1982 has been reproduced in a magnificent volume edited in 1889 for the
Roxburghe Club par Mr. G.F. Warner, of the British Museum;[28] this
edition includes also the French text from the Harley MS. 4383 which,
being defective from the middle of chap. xxii. has been completed with the
Royal MS. 20 B.X. Indeed the Egerton MS. 1982 is the only complete
English manuscript of the British Museum,[29] as, besides seven copies of
the defective text, three leaves are missing in the Cotton MS. after f.

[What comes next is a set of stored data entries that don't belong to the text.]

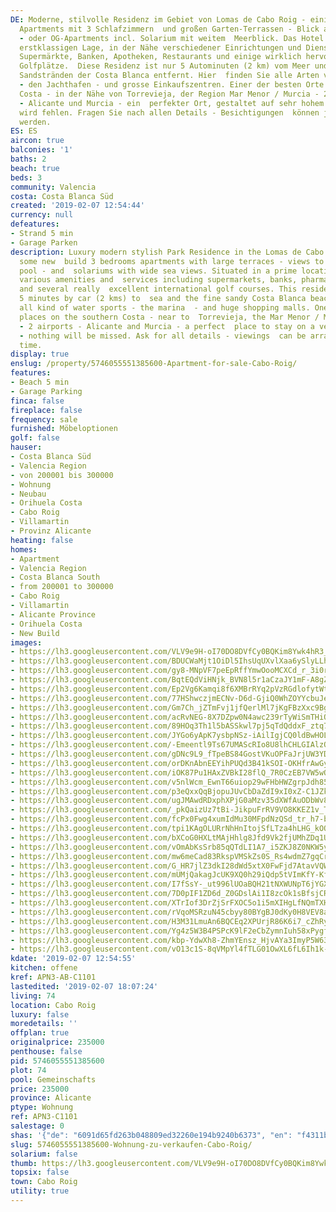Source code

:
 ```yaml
---
DE: Moderne, stilvolle Residenz im Gebiet von Lomas de Cabo Roig - einige neu gebaute
  Apartments mit 3 Schlafzimmern  und großen Garten-Terrassen - Blick auf den Gemeinschaftspool
  - oder OG-Apartments incl. Solarium mit weitem  Meerblick. Das Hotel liegt in einer
  erstklassigen Lage, in der Nähe verschiedener Einrichtungen und Dienstleistungen,  darunter
  Supermärkte, Banken, Apotheken, Restaurants und einige wirklich hervorragende internationale
  Golfplätze.  Diese Residenz ist nur 5 Autominuten (2 km) vom Meer und den feinen
  Sandstränden der Costa Blanca entfernt. Hier  finden Sie alle Arten von Wassersport
  - den Jachthafen - und grosse Einkaufszentren. Einer der besten Orte an der  südlichen
  Costa - in der Nähe von Torrevieja, der Region Mar Menor / Murcia - 2 Flughäfen
  - Alicante und Murcia - ein  perfekter Ort, gestaltet auf sehr hohem Niveau - nichts
  wird fehlen. Fragen Sie nach allen Details - Besichtigungen  können jederzeit arrangiert
  werden.
ES: ES
aircon: true
balconies: '1'
baths: 2
beach: true
beds: 3
community: Valencia
costa: Costa Blanca Süd
created: '2019-02-07 12:54:44'
currency: null
defeatures:
- Strand 5 min
- Garage Parken
description: Luxury modern stylish Park Residence in the Lomas de Cabo Roig area -
  some new  build 3 bedrooms apartments with large terraces - views to the communal
  pool - and  solariums with wide sea views. Situated in a prime location, close to
  various amenities and  services including supermarkets, banks, pharmacies, restaurants
  and several really  excellent international golf courses. This residence is just
  5 minutes by car (2 kms) to  sea and the fine sandy Costa Blanca beaches - offering
  all kind of water sports - the marina  - and huge shopping malls. One of the best
  places on the southern Costa - near to  Torrevieja, the Mar Menor / Murcia region
  - 2 airports - Alicante and Murcia - a perfect  place to stay on a very high standard
  - nothing will be missed. Ask for all details - viewings  can be arranged at any
  time.
display: true
enslug: /property/5746055551385600-Apartment-for-sale-Cabo-Roig/
features:
- Beach 5 min
- Garage Parking
finca: false
fireplace: false
frequency: sale
furnished: Möbeloptionen
golf: false
hauser:
- Costa Blanca Süd
- Valencia Region
- von 200001 bis 300000
- Wohnung
- Neubau
- Orihuela Costa
- Cabo Roig
- Villamartin
- Provinz Alicante
heating: false
homes:
- Apartment
- Valencia Region
- Costa Blanca South
- from 200001 to 300000
- Cabo Roig
- Villamartin
- Alicante Province
- Orihuela Costa
- New Build
images:
- https://lh3.googleusercontent.com/VLV9e9H-oI70DO8DVfCy0BQKim8Ywk4hR3_F6GbsKy4aNXgSploM86YQcLTh0mrWkG60Oyy582CT_Kcza_ns=w640-rj-e30-l100
- https://lh3.googleusercontent.com/BDUCWaMjt1OiDl5IhsUqUXvlXaa6ySlyLLhGU5dXCmS7o57EtPnlvqm-8n7pud_nsiaXeDh75cjRJ7HFF0Pl=w640-rj-e30-l100
- https://lh3.googleusercontent.com/gy8-MNpVF7peEpRffYmwOooMCXCd_r_3i0rMbzqZzP-ocuJcHCCIbLAhqmgrF6ksA7kDjtG1VREBGro32VOn=w640-rj-e30-l100
- https://lh3.googleusercontent.com/BqtEQdViHNjk_BVN8l5r1aCzaJY1mF-A8gZ49PmSMrXjU_4zu5Q0HlLtShtmkMVVuEMFIrXzUJ76YWbrHI7tNQ=w640-rj-e30-l100
- https://lh3.googleusercontent.com/Ep2Vg6Kamqi8f6XMBrRYq2pVzRGdlofytWtHIVV6ucWM8WvHX4svC8f3ZmLCBpVFoRuZNmih8RnYnkjA08Q=w640-rj-e30-l100
- https://lh3.googleusercontent.com/77HShwczjmECNv-D6d-GjiQ0WhZOYYcbuJekqRLfSYdd1dN1_coc5yfb7H3OdhDldp5lsY1OENjxDf2A9lD7Og=w640-rj-e30-l100
- https://lh3.googleusercontent.com/Gm7Ch_jZTmFvj1jfQerlMl7jKgFBzXxc9Bg_VWVhRnC2jvi7MIRF4zoWZx8hWMCYejBpTgxLrqARD_a5dnsdjQ=w640-rj-e30-l100
- https://lh3.googleusercontent.com/acRvNEG-8X7DZpw0N4awc239rTyWiSmTHiQllKQKoRDfUZc10aFm8-Hp0G2w42RVR9WhZCKyZvtYrlD5CZpN=w640-rj-e30-l100
- https://lh3.googleusercontent.com/89HOq3Th1l5bASSkwl7pj5qTdQddxF_ztq7ZI1TLHIi5esXoyXeR1cCEjYpzT-WkcKRKwTfaf4wkAE9Rl0a5=w640-rj-e30-l100
- https://lh3.googleusercontent.com/JYGo6yApK7ysbpNSz-iAilIgjCQ0ldBwHOLqv0cxDfoLwgJlUTTf4VgQ2_gbdqXTKfr69tidkcsnbYbzguJBmw=w640-rj-e30-l100
- https://lh3.googleusercontent.com/-Emeentl9Ts67UMAScRIo8U8lhCHLGIAlzOSoECyYxKcMcBFS0O1inIMGu5bJ4klsFXXKqdn3af_3SBVQYo73w=w640-rj-e30-l100
- https://lh3.googleusercontent.com/gDNc9L9_fTpeBS84GostVKuOPFaJrjUW3YDUg5Xvp8bVSJSM8oLbrW_L_ucHSRXiQMX0kSKWl1eB1mDc7Xfy=w640-rj-e30-l100
- https://lh3.googleusercontent.com/orDKnAbnEEYihPUQd3B41kSOI-OKHfrAwGya8-Ztwk6L8QVKQkXaqbVXF_I8DppVboz8bluCiHptKDdzJbdJ=w640-rj-e30-l100
- https://lh3.googleusercontent.com/iOK87Pu1HAxZVBkI28flQ_7R0CzEB7VW5wQQDp6nAzCbDG0hHN8oKJAhh6yPYzuwRTvrShaleYL2NaWgThaJ=w640-rj-e30-l100
- https://lh3.googleusercontent.com/v5nlWcm_EwnT66uiop29wFHbHWZgrpJdh85WOPQUWQVl2ObMSH_4CXH-FXWPPhzlxe1b6b9HhuHny2crWA1Kkw=w640-rj-e30-l100
- https://lh3.googleusercontent.com/p3eQxxQqBjopuJUvCbDaZdI9xI0xZ-C1JZkHB7b0c6pNsyr69ywTl03SUOEXLzLYKsQzXUTKGmhuwIgNnOU=w640-rj-e30-l100
- https://lh3.googleusercontent.com/ugJMAwdRDxphXPjG0aMzv35dXWfAuODbWv8C8WIS01BPK9eTiIUncA-Gvja7hlcaKs0QBKvv-G4EufFly_DJYQ=w640-rj-e30-l100
- https://lh3.googleusercontent.com/_pkQaizUz7tBi-JikpuFrRV9VO8KKEZ1v_Tv0pV7RlkYv6Sw3z2Vzcm5kOwn7GwmPQpLN6RgyGR5duvw-No=w640-rj-e30-l100
- https://lh3.googleusercontent.com/fcPx0Fwg4xumIdMu30MFpdNzQSd_tr_h7-b6z_SABTzkifUs-OrWyZr-wWKek2fnmtfsXZvr24cmT4CCUms2qw=w640-rj-e30-l100
- https://lh3.googleusercontent.com/tpi1KAgOLURrNhHnItojSfLTza4hLHG_kOOemGNIZvWWBvg15N_x_lVIuJdbHm7KAbryeebW5F44KBI0HSDu=w640-rj-e30-l100
- https://lh3.googleusercontent.com/bXCoG0HXLtMAjHhlg8Jfd9Vk2fjUMhZDq1ULyRtYxk7KHy4gCNzwU_RXT7ty8KvgxUJxJIuZFLZR8yFn0yHosQ=w640-rj-e30-l100
- https://lh3.googleusercontent.com/vOmAbKsSrb85qQTdLI1A7_i5ZKJ8Z0NKW5yjPsMyCHpmhVIDpUMmImLcjTU2IlcLuYwo3gpYsPyUwFlvh2U=w640-rj-e30-l100
- https://lh3.googleusercontent.com/mw6meCad83RkspVMSkZs0S_Rs4wdmZ7gqCrXQdPHIK-xSlk8GvXsdcuOepvpj23KvsH837HK3eAi4UkPtrw=w640-rj-e30-l100
- https://lh3.googleusercontent.com/G_HR7jlZ3dkI28dWd5xtX0FwFjd7AtavVQW0fWr8OBh4OXKPAc3B0v7aldNYX-U0Ix-KBMNOQ_cSdZSfM4l-fQ=w640-rj-e30-l100
- https://lh3.googleusercontent.com/mUMjQakagJcUK9XQ0h29iQdp5tVImKfY-Kf-KLQDHPonwCMvlKQxgvFULSNZBxxp2EMbQuNLbW9OdI20eIbY=w640-rj-e30-l100
- https://lh3.googleusercontent.com/I7fSsY-_ut996lUOaBQH21tNXWUNpT6jYGXqBVwYxhHBYyTtxvh-cBjlmNMB_XBtNe7ML457znS4ldRwyXI=w640-rj-e30-l100
- https://lh3.googleusercontent.com/7D0pIF1ZD6d_Z0GDslAi1I8zcOk1sBfsjCRw_UOvUS6alf64IzZYX4U9bEBSfsDk2iZwdM5OpF6XlVk64zqJ=w640-rj-e30-l100
- https://lh3.googleusercontent.com/XTrIof3DrZjSrFXOC5o1i5mXIHgLfNQmTXHWG-LgJNMik3NdzHPq39Xvn3RUrofcpbiIleZruUW3RjdBpkiAog=w640-rj-e30-l100
- https://lh3.googleusercontent.com/rVqoMSRzuN45cbyy80BYgBJ0dKy0H8VEV8a_QFQCshfwzVg6X-oHmZVnIxD3OsxR-CNNCrsF7q20tf7oakre=w640-rj-e30-l100
- https://lh3.googleusercontent.com/H3M31LmuAn6BQCEq2XPUrjR86K6i7_cZhRyjOpJYmOYnj-sI7flVdM2xnbUOYWtFl08QYLPHGCEuvgcCIcs=w640-rj-e30-l100
- https://lh3.googleusercontent.com/Yg4z5W3B4PSPcK9lF2eCbZymnIuh58xPygfbEWQZCXBm9bxLfE7V0UCvr7oAKaXE1ibMmq5YqykpHuMyqWyb=w640-rj-e30-l100
- https://lh3.googleusercontent.com/kbp-YdwXh8-ZhmYEnsz_HjvAYa3ImyP5W63m3GtF9mkLUThqORJwp0L31EhHRZZlMIJUfnWz1CMXXCiIg9w=w640-rj-e30-l100
- https://lh3.googleusercontent.com/vO13c1S-8qVMpYl4fTLG01OwXL6fL6Ih1k-QTS2xzbg6onRaYZiYH49AbKCE8dphhzqg6vBt8QxaS5Wo30-t=w640-rj-e30-l100
kdate: '2019-02-07 12:54:55'
kitchen: offene
kref: APN3-AB-C1101
lastedited: '2019-02-07 18:07:24'
living: 74
location: Cabo Roig
luxury: false
moredetails: ''
offplan: true
originalprice: 235000
penthouse: false
pid: 5746055551385600
plot: 74
pool: Gemeinschafts
price: 235000
province: Alicante
ptype: Wohnung
ref: APN3-C1101
salestage: 0
shas: '{"de": "6091d65fd263b048809ed32260e194b9240b6373", "en": "f4311b8bb70ca7db740be556926efd2faf6374e4"}'
slug: 5746055551385600-Wohnung-zu-verkaufen-Cabo-Roig/
solarium: false
thumb: https://lh3.googleusercontent.com/VLV9e9H-oI70DO8DVfCy0BQKim8Ywk4hR3_F6GbsKy4aNXgSploM86YQcLTh0mrWkG60Oyy582CT_Kcza_ns=w400-h240-n-rj-e30-l100
topsix: false
town: Cabo Roig
utility: true
---
```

53, the text of the edition of 1725 having been completed with the Royal
MS. 17 B.[30]
Notwithstanding its great popularity, Mandeville's Book could not fail to
strike with its similarity with other books of travels, with Friar Odoric's
among others. This similarity has been the cause that occasionally the
Franciscan Friar was given as a companion to the Knight of St. Albans, for
instance, in the manuscripts of Mayence and Wolfenbuettel.[31] Some
Commentators have gone too far in their appreciation and the Udine monk has
been treated either as a plagiary or a liar! Old Samuel Purchas, in his
address to the Reader printed at the beginning of Marco Polo's text (p.
65), calls his countryman! Mandeville the greatest Asian traveller next (if
next) to Marco Polo, and he leaves us to understand that the worthy knight
has been pillaged by some priest![32] Astley uses strong language; he calls
Odoric a great liar![33]
Others are fair in their judgment, Malte-Brun, for instance, marked what
Mandeville borrowed from Odoric, and La Renaudiere is also very just in
the Biographie Universelle. But what Malte-Brun and La Renaudiere showed
in a general manner, other learned men, such as Dr. S. Bormans, Sir Henry
Yule, Mr. E.W.B. Nicholson,[34] Dr. J. Vogels,[35] M. Leopold Delisle,
Herr A. Bovenschen,[36] and last, not least, Dr. G.F. Warner, have in
our days proved that not only has the book bearing Mandeville's name been
compiled from the works of Vincent of Beauvais, Jacques of Vitry,
Boldensel, Carpini, Odoric, etc., but that it was written neither by a
Knight of St. Albans, by an Englishman, or by a Sir John Mandeville, but
very likely by the physician John of Burgundy or John a Beard.
In a repertory of La Librairie de la Collegiale de Saint Paul a Liege au
XV'e. Siecle, published by Dr. Stanislas Bormans, in the Bibliophile
Belge, Brussels, 1866, p. 236, is catalogued under No. 240: Legenda de
Joseph et Asseneth ejus uxore, in papiro. In eodem itinerarium Johannis de
Mandevilla militis, apud guilhelmitanos Leodienses sepulti.